Il sostegno alle associazioni impegnate a tenere vivi i legami con le comunità di emigrati e all'estero costituisce certamente il mezzo più idoneo per realizzare tale obiettivo.
Rispetto a questo insieme di campi d'azione l'Ente Regione riconosce innanzitutto che essi devono essere frutto di una libera e autonoma iniziativa e che non possono e non devono essere imposti dall'alto.
Favoriti, certamente sì: aiutati, sostenuti sul piano finanziario ed attraverso la creazione di servizi e strutture che aiutino a sviluppare potenzialità e qualità che, se lasciate a se stesse, non riuscirebbero forse ad esprimersi pienamente.
Ma anche lasciando piena autonomia agli enti che li promuovono nella scelta delle modalità, priorità e caratteristiche della propria azione, a tutela di un pluralismo delle culture che è presupposto e corollario di quel pluralismo linguistico che è posto a fondamento della legge.
L'esperienza maturata nel corso della pluriennale gestione della L.R.
n. 30/79 ha portato a riproporne, salvo lievi variazioni, le procedure e soprattutto a riconfermare il ruolo, per molti versi essenziale, della Commissione consultiva. Chiamata ad esprimere un parere in merito al riparto annuale dei contributi, essa ha in realtà fornito un costante supporto conoscitivo delle realtà locali ed importanti stimoli di carattere generale.
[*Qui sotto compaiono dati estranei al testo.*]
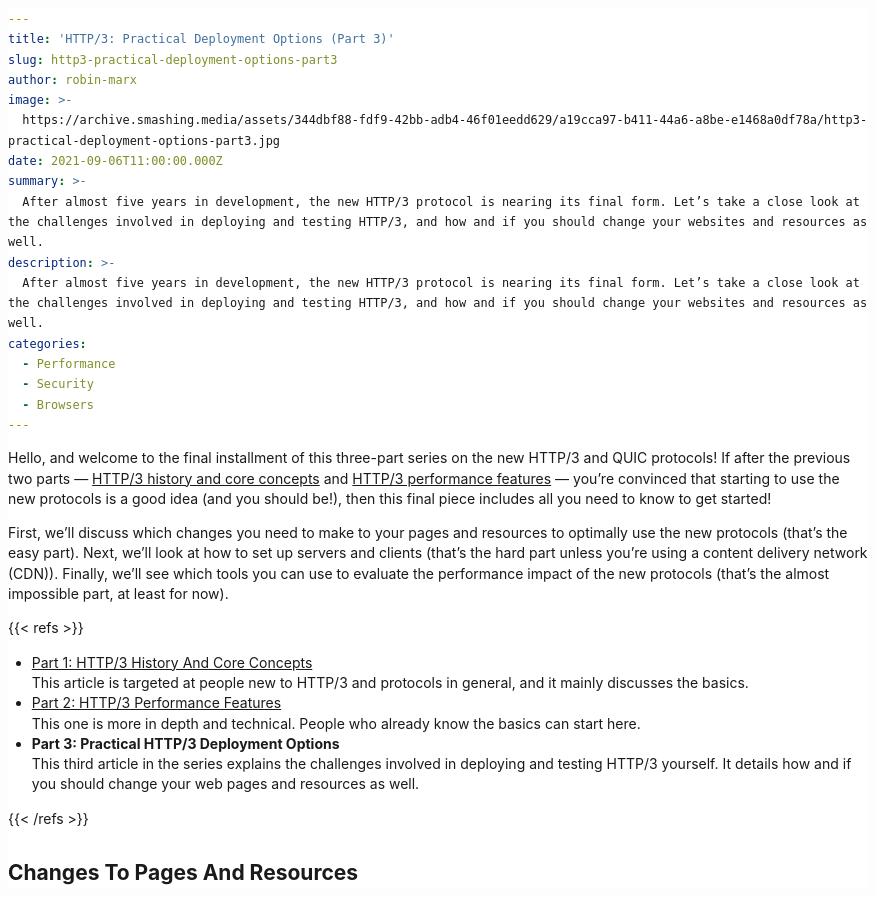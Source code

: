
 ```yaml
---
title: 'HTTP/3: Practical Deployment Options (Part 3)'
slug: http3-practical-deployment-options-part3
author: robin-marx
image: >-
  https://archive.smashing.media/assets/344dbf88-fdf9-42bb-adb4-46f01eedd629/a19cca97-b411-44a6-a8be-e1468a0df78a/http3-practical-deployment-options-part3.jpg
date: 2021-09-06T11:00:00.000Z
summary: >-
  After almost five years in development, the new HTTP/3 protocol is nearing its final form. Let’s take a close look at the challenges involved in deploying and testing HTTP/3, and how and if you should change your websites and resources as well.
description: >-
  After almost five years in development, the new HTTP/3 protocol is nearing its final form. Let’s take a close look at the challenges involved in deploying and testing HTTP/3, and how and if you should change your websites and resources as well.
categories:
  - Performance
  - Security
  - Browsers
---
```


Hello, and welcome to the final installment of this three-part series on the new HTTP/3 and QUIC protocols! If after the previous two parts &mdash; [HTTP/3 history and core concepts](https://www.smashingmagazine.com/2021/08/http3-core-concepts-part1/) and [HTTP/3 performance features](https://www.smashingmagazine.com/2021/08/http3-performance-improvements-part2/) &mdash; you’re convinced that starting to use the new protocols is a good idea (and you should be!), then this final piece includes all you need to know to get started!

First, we’ll discuss which changes you need to make to your pages and resources to optimally use the new protocols (that’s the easy part). Next, we’ll look at how to set up servers and clients (that’s the hard part unless you’re using a content delivery network (CDN)). Finally, we’ll see which tools you can use to evaluate the performance impact of the new protocols (that’s the almost impossible part, at least for now).

{{< refs >}}
    <ul>
    <li><a href="https://www.smashingmagazine.com/2021/08/http3-core-concepts-part1/">Part 1: HTTP/3 History And Core Concepts</a><br />This article is targeted at people new to HTTP/3 and protocols in general, and it mainly discusses the basics.</li>
    <li><a href="https://www.smashingmagazine.com/2021/08/http3-performance-improvements-part2/">Part 2: HTTP/3 Performance Features</a><br />This one is more in depth and technical. People who already know the basics can start here.</li>
    <li><strong>Part 3: Practical HTTP/3 Deployment Options</strong><br />This third article in the series explains the challenges involved in deploying and testing HTTP/3 yourself. It details how and if you should change your web pages and resources as well.</strong></li>
</ul>
{{< /refs >}}

## Changes To Pages And Resources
Non ultimo lo stimolo a modificare e migliorare il quadro legislativo regionale da cui è emerso il testo legislativo che ci accingiamo a dibattere.
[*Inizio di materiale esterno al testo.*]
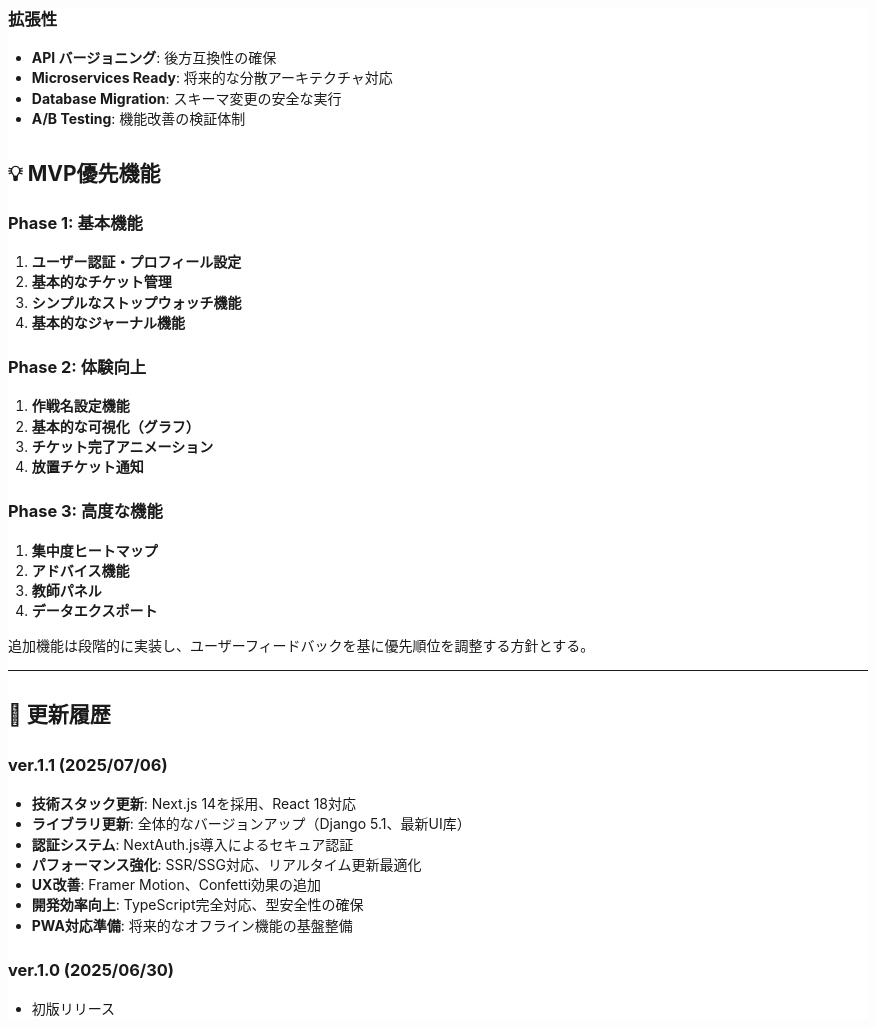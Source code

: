 ### 拡張性
- **API バージョニング**: 後方互換性の確保
- **Microservices Ready**: 将来的な分散アーキテクチャ対応
- **Database Migration**: スキーマ変更の安全な実行
- **A/B Testing**: 機能改善の検証体制

## 💡 MVP優先機能

### Phase 1: 基本機能
1. **ユーザー認証・プロフィール設定**
2. **基本的なチケット管理**
3. **シンプルなストップウォッチ機能**
4. **基本的なジャーナル機能**

### Phase 2: 体験向上
1. **作戦名設定機能**
2. **基本的な可視化（グラフ）**
3. **チケット完了アニメーション**
4. **放置チケット通知**

### Phase 3: 高度な機能
1. **集中度ヒートマップ**
2. **アドバイス機能**
3. **教師パネル**
4. **データエクスポート**

追加機能は段階的に実装し、ユーザーフィードバックを基に優先順位を調整する方針とする。

---

## 📝 更新履歴

### ver.1.1 (2025/07/06)
- **技術スタック更新**: Next.js 14を採用、React 18対応
- **ライブラリ更新**: 全体的なバージョンアップ（Django 5.1、最新UI库）
- **認証システム**: NextAuth.js導入によるセキュア認証
- **パフォーマンス強化**: SSR/SSG対応、リアルタイム更新最適化
- **UX改善**: Framer Motion、Confetti効果の追加
- **開発効率向上**: TypeScript完全対応、型安全性の確保
- **PWA対応準備**: 将来的なオフライン機能の基盤整備

### ver.1.0 (2025/06/30)
- 初版リリース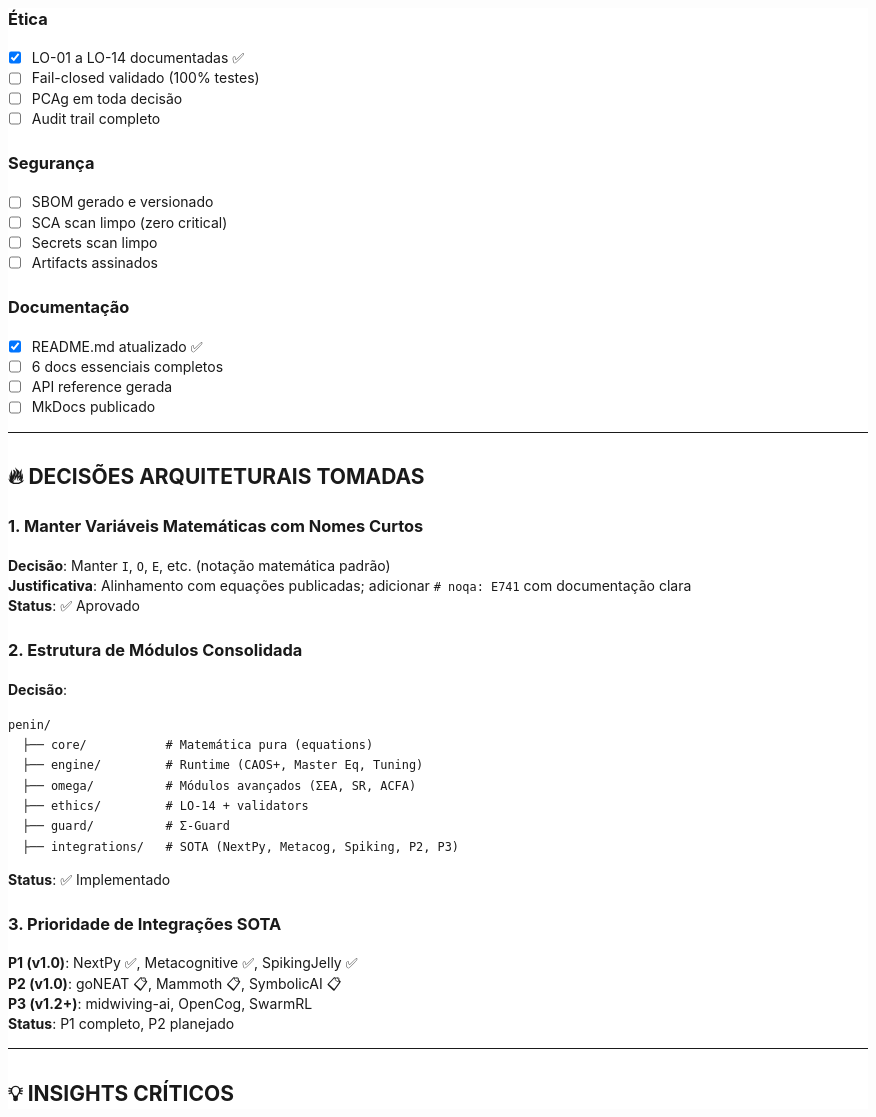 ### **Ética**
- [x] LO-01 a LO-14 documentadas ✅
- [ ] Fail-closed validado (100% testes)
- [ ] PCAg em toda decisão
- [ ] Audit trail completo

### **Segurança**
- [ ] SBOM gerado e versionado
- [ ] SCA scan limpo (zero critical)
- [ ] Secrets scan limpo
- [ ] Artifacts assinados

### **Documentação**
- [x] README.md atualizado ✅
- [ ] 6 docs essenciais completos
- [ ] API reference gerada
- [ ] MkDocs publicado

---

## 🔥 DECISÕES ARQUITETURAIS TOMADAS

### **1. Manter Variáveis Matemáticas com Nomes Curtos**
**Decisão**: Manter `I`, `O`, `E`, etc. (notação matemática padrão)  
**Justificativa**: Alinhamento com equações publicadas; adicionar `# noqa: E741` com documentação clara  
**Status**: ✅ Aprovado

### **2. Estrutura de Módulos Consolidada**
**Decisão**: 
```
penin/
  ├── core/           # Matemática pura (equations)
  ├── engine/         # Runtime (CAOS+, Master Eq, Tuning)
  ├── omega/          # Módulos avançados (ΣEA, SR, ACFA)
  ├── ethics/         # LO-14 + validators
  ├── guard/          # Σ-Guard
  ├── integrations/   # SOTA (NextPy, Metacog, Spiking, P2, P3)
```
**Status**: ✅ Implementado

### **3. Prioridade de Integrações SOTA**
**P1 (v1.0)**: NextPy ✅, Metacognitive ✅, SpikingJelly ✅  
**P2 (v1.0)**: goNEAT 📋, Mammoth 📋, SymbolicAI 📋  
**P3 (v1.2+)**: midwiving-ai, OpenCog, SwarmRL  
**Status**: P1 completo, P2 planejado

---

## 💡 INSIGHTS CRÍTICOS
Due aspetti della legge meritano infine di essere menzionati.
L'apertura di uno spazio sul periodico "Notizie della Regione Piemonte" che in forma sistematica ospiterà interventi finalizzati a presentare il patrimonio linguistico regionale o comunque a promuoverne l'uso e la conoscenza.
E, in secondo luogo, la specifica procedura adottata nel caso delle richieste di contributo sulla toponomastica locale: un implicito riconoscimento all'importanza di questo campo di intervento e l'affermazione della volontà di garantire insieme il sostegno alle iniziative e la scientificità e l'omogeneità degli interventi.
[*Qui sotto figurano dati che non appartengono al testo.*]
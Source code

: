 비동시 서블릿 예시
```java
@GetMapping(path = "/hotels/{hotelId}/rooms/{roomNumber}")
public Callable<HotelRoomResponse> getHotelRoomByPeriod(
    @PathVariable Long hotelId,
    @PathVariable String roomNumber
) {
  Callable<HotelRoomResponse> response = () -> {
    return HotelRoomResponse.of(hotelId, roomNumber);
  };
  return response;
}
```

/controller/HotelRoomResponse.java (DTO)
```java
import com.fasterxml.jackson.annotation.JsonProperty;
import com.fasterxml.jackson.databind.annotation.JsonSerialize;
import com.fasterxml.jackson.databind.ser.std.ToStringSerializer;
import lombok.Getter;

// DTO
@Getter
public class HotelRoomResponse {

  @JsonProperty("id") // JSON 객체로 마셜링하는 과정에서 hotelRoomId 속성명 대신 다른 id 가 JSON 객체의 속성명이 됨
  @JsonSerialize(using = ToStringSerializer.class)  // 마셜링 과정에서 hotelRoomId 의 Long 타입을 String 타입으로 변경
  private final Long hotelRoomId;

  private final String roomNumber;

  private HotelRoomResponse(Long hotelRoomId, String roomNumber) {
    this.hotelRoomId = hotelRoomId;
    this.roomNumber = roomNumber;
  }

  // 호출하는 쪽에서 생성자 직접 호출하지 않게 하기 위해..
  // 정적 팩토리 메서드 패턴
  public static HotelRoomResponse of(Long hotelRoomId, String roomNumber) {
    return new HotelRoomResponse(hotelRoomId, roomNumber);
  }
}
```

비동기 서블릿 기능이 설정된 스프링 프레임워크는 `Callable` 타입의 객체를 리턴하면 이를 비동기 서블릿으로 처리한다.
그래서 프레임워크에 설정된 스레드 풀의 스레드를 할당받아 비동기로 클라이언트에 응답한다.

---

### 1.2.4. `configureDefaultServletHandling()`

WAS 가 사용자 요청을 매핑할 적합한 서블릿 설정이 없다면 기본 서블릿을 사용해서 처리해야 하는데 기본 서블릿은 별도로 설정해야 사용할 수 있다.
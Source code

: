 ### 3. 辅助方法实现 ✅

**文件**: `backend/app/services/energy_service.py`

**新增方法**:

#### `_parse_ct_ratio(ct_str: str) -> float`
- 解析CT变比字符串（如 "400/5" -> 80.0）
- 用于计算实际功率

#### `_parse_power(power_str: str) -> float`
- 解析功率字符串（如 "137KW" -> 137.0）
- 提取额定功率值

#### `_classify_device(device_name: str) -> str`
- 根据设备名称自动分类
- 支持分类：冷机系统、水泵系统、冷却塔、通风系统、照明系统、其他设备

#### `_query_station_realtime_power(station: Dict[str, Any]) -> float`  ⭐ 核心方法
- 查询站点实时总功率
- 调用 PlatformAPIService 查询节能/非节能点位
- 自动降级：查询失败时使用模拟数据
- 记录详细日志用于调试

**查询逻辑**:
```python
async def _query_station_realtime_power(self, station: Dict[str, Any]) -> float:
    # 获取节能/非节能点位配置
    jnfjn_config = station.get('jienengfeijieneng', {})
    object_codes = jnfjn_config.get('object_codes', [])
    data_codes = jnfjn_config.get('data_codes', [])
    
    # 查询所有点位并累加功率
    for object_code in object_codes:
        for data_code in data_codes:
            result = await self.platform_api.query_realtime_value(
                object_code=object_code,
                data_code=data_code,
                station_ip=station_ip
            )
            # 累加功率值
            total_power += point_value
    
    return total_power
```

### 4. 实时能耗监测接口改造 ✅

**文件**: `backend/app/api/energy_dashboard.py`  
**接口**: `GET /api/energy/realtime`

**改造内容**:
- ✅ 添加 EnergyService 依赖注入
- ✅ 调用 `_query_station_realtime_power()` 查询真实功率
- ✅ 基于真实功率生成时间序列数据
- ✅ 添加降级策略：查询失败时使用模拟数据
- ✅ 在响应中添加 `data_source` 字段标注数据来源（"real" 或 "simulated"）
Nell'ambito delle finalità che sono fondamento di questa legge la Regione si impegna infine a realizzare un rapporto sistematico con il Consiglio d'Europa e con il Parlamento europeo, il cui impegno e sostegno delle culture regionali e locali si è tradotto in importanti risoluzioni ed iniziative.
Una legge, dunque, per molti versi rilevante ed innovativa che non stupisce venga adottata in Piemonte, una regione il cui profilo linguistico è sicuramente del tutto particolare nel panorama nazionale. Fanno parte del suo patrimonio linguistico originale il piemontese e l'occitano (o provenzale), il franco-provenzale e l'alemanno, il ligure e il lombardo l'emiliano, il francese e il sinto-piemontese.
Frutto di un lungo processo storico, questo plurilinguismo costituisce insieme una ricchezza culturale e lo stimolo primo a pensare al proprio patrimonio linguistico con un'ottica pluralistica e con attenzione particolare ai suoi aspetti evolutivi.
Di qui la nozione di originale patrimonio linguistico regionale - non generica, ma capace di comprendere il complesso delle lingue che ne fanno parte insieme alle loro molteplici varietà locali - che è stata adottata nel testo della legge.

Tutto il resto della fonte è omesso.